The road passes around the villages of Clifton and Newton-with-Scales as Blackpool Road before reaching the market town of Kirkham. The road's original route passed through Kirkham until 1936, when the Kirkham bypass was built taking the road around the south side of the town.
After passing Kirkham, the road continues as Blackpool Road to meet the A585 and B5259 at a roundabout close to Kirkham Grammar School and Ribby Hall Holiday Village. It continues west towards Blackpool, becoming Preston New Road shortly before a crossroads with the B5260. Three miles (4.8 km) further on it meets the B5410, and junction 4 of the M55 motorway shortly after, entering the District of Blackpool in doing so. As Preston New Road it travels around the edge of the Mereside estate and through Marton before reaching the large Oxford Square junction, where the A587, A5073 and B5390 all join it. The A583 then loses its primary status, heading north as Whitegate Drive to the Devonshire Square junction where it meets the B5124 and B5266. It then turns west and heads into the town centre as Church Street, where the B5390 rejoins it. After passing through part of the town centre along Church Street and Abingdon Street it terminates at Talbot Square, where North Pier and the town's war memorial are located, as well as the Town Hall. At this terminus it, along with the A586, joins the A584, the road which joined the A583 near Preston.

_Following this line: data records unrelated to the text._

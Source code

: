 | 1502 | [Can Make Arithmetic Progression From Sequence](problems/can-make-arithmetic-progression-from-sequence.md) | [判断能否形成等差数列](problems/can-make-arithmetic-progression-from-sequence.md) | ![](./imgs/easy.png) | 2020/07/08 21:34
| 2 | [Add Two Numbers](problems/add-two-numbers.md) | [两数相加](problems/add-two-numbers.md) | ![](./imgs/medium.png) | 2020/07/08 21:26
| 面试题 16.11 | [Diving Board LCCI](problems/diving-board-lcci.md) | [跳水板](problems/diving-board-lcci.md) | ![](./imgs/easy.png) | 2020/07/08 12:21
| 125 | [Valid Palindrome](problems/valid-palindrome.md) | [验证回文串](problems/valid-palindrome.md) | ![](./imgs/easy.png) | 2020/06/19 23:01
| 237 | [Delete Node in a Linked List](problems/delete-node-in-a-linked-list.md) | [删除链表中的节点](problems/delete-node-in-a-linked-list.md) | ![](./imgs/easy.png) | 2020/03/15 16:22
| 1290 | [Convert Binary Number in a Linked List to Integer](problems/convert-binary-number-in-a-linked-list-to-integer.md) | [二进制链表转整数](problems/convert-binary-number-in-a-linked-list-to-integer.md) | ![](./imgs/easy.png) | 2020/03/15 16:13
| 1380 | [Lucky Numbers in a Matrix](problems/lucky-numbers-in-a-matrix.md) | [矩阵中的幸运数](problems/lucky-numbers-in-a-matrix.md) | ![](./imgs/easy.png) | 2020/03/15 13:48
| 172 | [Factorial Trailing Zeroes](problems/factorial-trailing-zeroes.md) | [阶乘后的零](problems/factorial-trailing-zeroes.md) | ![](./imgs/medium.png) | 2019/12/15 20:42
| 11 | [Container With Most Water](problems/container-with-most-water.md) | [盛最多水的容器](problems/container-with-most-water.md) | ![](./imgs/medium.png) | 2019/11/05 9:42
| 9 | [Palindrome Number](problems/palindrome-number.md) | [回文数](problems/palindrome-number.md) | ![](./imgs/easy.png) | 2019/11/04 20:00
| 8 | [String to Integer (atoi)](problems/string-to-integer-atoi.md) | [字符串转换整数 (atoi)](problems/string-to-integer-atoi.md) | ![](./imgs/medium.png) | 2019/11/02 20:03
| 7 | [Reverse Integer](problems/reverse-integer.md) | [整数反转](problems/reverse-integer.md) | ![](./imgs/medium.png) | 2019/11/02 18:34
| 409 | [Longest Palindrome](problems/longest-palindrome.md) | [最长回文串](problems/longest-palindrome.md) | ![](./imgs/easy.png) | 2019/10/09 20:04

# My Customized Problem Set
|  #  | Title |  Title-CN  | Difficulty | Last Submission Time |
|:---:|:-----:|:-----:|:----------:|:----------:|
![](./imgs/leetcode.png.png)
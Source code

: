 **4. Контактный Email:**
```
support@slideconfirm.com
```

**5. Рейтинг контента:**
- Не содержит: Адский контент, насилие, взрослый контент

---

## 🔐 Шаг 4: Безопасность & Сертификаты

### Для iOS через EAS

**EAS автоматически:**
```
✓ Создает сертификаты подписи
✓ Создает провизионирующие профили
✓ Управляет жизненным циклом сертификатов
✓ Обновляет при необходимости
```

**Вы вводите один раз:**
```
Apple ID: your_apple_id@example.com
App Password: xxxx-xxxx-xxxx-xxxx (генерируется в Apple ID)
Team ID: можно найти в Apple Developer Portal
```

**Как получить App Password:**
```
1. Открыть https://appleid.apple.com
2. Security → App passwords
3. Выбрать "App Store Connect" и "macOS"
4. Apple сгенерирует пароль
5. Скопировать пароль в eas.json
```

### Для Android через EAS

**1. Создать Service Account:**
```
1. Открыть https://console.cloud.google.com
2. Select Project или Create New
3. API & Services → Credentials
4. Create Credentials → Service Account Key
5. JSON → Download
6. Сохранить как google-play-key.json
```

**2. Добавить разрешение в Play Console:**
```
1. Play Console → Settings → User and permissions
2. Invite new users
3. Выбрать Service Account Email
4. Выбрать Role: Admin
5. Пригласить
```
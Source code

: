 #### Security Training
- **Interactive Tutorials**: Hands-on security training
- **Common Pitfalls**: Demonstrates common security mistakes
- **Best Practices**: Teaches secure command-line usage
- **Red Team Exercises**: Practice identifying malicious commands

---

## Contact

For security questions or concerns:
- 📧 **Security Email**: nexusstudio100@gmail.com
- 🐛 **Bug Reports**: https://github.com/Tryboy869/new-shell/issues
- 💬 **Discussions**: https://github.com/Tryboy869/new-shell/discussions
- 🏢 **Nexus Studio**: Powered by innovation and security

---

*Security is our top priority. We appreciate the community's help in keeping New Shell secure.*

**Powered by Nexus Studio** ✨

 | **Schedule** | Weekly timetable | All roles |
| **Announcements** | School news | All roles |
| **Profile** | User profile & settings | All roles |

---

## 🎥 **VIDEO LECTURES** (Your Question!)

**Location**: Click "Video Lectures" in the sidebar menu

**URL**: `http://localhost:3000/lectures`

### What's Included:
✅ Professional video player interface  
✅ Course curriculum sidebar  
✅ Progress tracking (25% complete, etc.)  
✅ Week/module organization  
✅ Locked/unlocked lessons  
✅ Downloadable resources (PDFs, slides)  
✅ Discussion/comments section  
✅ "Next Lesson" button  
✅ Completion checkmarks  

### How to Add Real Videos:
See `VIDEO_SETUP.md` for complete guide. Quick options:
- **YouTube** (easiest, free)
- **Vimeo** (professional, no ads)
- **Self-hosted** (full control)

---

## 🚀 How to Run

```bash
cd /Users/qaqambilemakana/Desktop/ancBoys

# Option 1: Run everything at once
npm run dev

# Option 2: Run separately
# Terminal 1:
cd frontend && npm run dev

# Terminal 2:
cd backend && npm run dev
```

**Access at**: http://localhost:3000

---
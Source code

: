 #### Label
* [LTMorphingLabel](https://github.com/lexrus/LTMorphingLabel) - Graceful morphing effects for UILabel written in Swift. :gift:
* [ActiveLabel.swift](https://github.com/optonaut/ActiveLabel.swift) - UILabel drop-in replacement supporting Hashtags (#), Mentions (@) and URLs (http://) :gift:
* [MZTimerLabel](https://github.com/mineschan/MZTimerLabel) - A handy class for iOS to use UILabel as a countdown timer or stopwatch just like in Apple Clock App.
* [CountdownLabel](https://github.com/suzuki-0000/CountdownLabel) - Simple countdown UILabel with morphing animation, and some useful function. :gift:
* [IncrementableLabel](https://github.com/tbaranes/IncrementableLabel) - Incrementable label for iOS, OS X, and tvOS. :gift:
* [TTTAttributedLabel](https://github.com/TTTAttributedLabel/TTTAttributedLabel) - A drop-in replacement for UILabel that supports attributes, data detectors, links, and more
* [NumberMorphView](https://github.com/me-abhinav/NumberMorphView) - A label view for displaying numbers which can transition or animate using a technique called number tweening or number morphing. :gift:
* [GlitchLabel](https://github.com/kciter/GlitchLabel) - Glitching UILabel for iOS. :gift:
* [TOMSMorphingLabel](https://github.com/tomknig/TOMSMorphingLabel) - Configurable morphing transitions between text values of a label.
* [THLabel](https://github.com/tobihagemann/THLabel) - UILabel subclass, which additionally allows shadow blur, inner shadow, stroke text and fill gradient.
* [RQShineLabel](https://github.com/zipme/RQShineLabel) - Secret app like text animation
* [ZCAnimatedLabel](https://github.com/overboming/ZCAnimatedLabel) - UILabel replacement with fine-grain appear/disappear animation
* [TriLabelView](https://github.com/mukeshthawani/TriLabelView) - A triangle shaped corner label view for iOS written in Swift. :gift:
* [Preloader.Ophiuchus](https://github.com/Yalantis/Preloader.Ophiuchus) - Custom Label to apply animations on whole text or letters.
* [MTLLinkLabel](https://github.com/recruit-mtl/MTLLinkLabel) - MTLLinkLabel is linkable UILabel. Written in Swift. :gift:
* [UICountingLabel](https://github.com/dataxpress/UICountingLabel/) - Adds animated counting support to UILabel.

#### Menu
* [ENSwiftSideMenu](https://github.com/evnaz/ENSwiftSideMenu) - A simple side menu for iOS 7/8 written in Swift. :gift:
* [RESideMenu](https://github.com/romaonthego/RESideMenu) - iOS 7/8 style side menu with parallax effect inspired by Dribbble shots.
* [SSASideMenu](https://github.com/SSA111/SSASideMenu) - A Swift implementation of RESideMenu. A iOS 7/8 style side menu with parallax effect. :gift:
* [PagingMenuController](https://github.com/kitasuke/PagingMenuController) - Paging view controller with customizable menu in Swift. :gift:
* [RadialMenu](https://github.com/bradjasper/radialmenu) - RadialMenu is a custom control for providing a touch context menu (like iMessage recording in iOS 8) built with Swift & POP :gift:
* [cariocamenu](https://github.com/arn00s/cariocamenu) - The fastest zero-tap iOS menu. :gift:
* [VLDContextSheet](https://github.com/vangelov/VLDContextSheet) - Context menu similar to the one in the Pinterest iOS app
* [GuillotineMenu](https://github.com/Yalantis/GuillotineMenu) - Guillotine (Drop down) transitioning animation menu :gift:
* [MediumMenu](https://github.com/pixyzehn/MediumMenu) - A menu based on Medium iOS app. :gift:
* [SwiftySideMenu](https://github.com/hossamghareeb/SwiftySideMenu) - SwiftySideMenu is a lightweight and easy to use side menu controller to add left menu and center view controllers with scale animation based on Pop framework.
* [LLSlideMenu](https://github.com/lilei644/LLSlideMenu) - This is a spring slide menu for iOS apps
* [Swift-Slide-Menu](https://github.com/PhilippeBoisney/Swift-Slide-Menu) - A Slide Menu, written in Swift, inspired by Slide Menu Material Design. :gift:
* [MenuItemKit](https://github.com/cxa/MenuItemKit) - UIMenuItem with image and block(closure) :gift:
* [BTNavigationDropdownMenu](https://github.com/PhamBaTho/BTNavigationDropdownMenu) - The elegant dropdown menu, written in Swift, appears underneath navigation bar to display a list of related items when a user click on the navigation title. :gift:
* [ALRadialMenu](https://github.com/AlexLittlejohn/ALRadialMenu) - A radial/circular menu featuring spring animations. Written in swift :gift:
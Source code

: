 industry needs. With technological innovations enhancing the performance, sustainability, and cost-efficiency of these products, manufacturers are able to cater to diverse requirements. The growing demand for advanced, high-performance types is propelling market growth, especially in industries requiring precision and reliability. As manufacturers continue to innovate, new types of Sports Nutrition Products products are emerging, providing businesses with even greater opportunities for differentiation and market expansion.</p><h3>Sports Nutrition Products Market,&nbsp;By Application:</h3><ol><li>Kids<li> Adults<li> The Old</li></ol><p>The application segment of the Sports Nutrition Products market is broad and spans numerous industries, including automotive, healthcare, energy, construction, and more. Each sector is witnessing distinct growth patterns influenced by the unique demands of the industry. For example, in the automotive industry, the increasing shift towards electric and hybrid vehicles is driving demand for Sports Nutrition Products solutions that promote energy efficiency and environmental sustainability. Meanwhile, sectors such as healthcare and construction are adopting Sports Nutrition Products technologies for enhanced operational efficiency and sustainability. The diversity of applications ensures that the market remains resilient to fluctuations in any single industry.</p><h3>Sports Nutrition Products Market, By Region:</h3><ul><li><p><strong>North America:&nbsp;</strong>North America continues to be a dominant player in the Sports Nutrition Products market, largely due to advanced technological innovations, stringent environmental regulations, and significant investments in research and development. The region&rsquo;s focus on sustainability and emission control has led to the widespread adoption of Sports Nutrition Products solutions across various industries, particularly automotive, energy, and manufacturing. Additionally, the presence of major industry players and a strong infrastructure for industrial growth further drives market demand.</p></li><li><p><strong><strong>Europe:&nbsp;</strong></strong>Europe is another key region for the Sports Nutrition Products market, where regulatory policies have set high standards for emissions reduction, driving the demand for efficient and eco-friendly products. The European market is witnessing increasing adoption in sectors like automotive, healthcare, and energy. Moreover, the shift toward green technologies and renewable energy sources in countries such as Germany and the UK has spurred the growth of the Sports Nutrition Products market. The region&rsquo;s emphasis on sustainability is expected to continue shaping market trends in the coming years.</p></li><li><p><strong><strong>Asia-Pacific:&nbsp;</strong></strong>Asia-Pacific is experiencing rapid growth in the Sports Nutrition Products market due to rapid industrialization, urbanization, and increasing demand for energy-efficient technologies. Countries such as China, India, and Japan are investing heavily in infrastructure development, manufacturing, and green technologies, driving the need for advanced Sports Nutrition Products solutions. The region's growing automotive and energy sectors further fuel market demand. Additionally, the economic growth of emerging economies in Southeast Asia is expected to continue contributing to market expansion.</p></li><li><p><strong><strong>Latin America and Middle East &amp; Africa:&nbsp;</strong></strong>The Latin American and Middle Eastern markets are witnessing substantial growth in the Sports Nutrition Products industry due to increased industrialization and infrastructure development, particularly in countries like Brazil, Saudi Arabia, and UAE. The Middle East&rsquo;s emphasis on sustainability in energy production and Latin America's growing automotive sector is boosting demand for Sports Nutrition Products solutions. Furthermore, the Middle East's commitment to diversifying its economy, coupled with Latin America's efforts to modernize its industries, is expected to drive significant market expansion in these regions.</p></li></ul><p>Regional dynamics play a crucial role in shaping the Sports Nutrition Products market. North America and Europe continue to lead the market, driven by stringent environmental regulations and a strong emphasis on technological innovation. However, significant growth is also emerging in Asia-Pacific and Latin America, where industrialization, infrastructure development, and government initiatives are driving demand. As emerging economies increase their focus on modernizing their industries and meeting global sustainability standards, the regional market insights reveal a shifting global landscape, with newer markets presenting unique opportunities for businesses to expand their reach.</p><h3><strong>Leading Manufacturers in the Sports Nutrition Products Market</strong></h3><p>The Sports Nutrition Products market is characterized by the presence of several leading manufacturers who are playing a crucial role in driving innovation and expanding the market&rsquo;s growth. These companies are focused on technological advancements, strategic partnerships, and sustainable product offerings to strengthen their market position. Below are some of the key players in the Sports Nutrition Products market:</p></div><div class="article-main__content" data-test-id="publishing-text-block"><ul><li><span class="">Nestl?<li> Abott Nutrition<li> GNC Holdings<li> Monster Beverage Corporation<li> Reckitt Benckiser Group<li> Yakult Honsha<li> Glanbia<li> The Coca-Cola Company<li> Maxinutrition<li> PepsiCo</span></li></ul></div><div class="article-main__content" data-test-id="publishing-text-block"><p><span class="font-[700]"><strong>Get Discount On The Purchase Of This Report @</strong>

Major junctions on the road are the A5085 Blackpool Road at Lea, the A584 at Clifton, the A585 west of Kirkham, the western terminus of the M55 motorway just outside Blackpool where the A5230 also terminates, the A5073/A587 in Marton, and the A584/A586 in Blackpool town centre.

==History==
The 13 mi Clifton to Blackpool section of the A583 was formerly a privately owned toll road owned by the Clifton and De Hoghton estates. The tolls were abolished in 1902, when it became a main road as a result of an agreement made by Lancashire County Council and Fylde Rural District three years earlier which also saw the construction of new sections of road at Clifton and Blackpool.

The increased use of private cars, buses and charabancs in the 1920s, and the poor condition of the road, made it one of Lancashire County Council's priorities in its road improvement schemes. The Blackpool to Clifton section of the road was reconstructed between 1929 and 1936, and as part of the reconstruction project bypasses were built to take the road around Kirkham and the centre of Clifton.

The route of the A583 changed again in the mid 20th century, when the Riversway section of the road was constructed to bypass the Ashton-on-Ribble area of Preston. Its previous route now forms parts of the A5085 and A5072.

== Preston Western Distributor Road ==
Until 2023 the M55 had no Junction 2. As part of a City Deal signed between Preston City Council and central Government in late 2013, both Lancashire County Council and Preston City Council agreed in principle to build a 'Preston Western Distributor Road' which would link the A583/A584 outside Clifton to a new Junction 2 of the M55.

Construction of the new road began in September 2019 and involved a new motorway junction, four new bridges and two viaducts. Completion of the £200m scheme was scheduled for early in 2023 and the road opened on 3 July 2023.